Data under study: Begin

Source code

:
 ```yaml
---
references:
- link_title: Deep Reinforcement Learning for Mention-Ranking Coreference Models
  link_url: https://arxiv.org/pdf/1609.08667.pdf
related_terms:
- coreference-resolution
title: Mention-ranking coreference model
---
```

Data under study: End

Prompt -
Which lines above hold the string "Mention"? Copy each of them.

Answer for the task -
- link_title: Deep Reinforcement Learning for Mention-Ranking Coreference Models
title: Mention-ranking coreference model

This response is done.